Motivations: Social media and the digitisation of news are having far-reaching effects on the way individuals and communities communicate, organise, and express themselves. Can the information circulating on these platforms be tapped to better understand and analyse the enormous problems facing our contemporary society? Could this help us to better monitor the growing number of social crises due to cultural differences and diverging world-views? Studying the structure of debates in the public sphere requires sophisticated methods for the analysis of information flows between individuals. How information is shaped and broadcasted by mass media? How to describe the way opinions are discussed in social media? Debates are often represented as complex entanglements of such social interactions, embedded in space and time, and displaying a multilevel structure: From individual to institutional discourses; From regional to international matters; From the fast dynamics of media “buzzes” to the slower dynamics of social controversies.
Theoretical Work: To address these challenging issues, this internships aims at developing new methods for the analysis of multidimensional and multilevel networks in social sciences. Such methods could build on recent work in graph theory regarding the “link stream” representation of evolving networks, which provides a novel and intuitive formalism for the spatio-temporal description of social interactions by focusing on their causal structure (who interacts with whom, when) and concealing for a moment their content (how, why, about what). Jointly, using information theory, these methods could integrate recent developments in data aggregation to provide a macroscopic perspective on such interaction structures: How can one achieve a global understanding of complex interaction patterns? This internship does not require any preliminary knowledge about these two theoretical frameworks. However, it requires the capacity to work with abstract formalisms in general, in order to build novel and consistent methods in computer science.

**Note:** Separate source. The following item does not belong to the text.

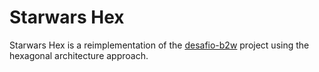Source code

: # Starwars Hex

Starwars Hex is a reimplementation of the [desafio-b2w](https://github.com/dubonzi/desafio-b2w) project using the hexagonal architecture approach.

Applied Work: The efficiency of the proposed analysis methods will be evaluated in parallel by empirical work on real data. First, the internship could focus on the analysis of opinion dynamics in social media, such as Twitter, by looking at a particular debate (e.g., climate change, presidential elections, Brexit). In this case, a focus will be put on the study of typical interaction patterns between actors of the debate, such as: polarisation, leadership, communitarianism, and solidarity behaviours. Second, the internship could focus on the analysis of conflicting world views in mass media, by modelling news about international conflicts as a dynamical graph between countries (e.g., co-occurrences in articles). The world view of different newspapers could then be compared by graph analysis, thus allowing to exhibit particular behaviours depending on the geographical, political, and
economical interests of the media. This internship hence requires a curiosity for some of the research questions that arise in social sciences about social or mass media, and might lead to joint work with researchers in geography, political sciences, or media studies.
Research Context: This internship will take place in the “Complex Networks” team of the LIP6 (Laboratoire d’Informatique de Paris 6), located in Paris. It will be founded by the European project ODYCCEUS (Opinion Dynamics and Cultural Conflicts in the European Space).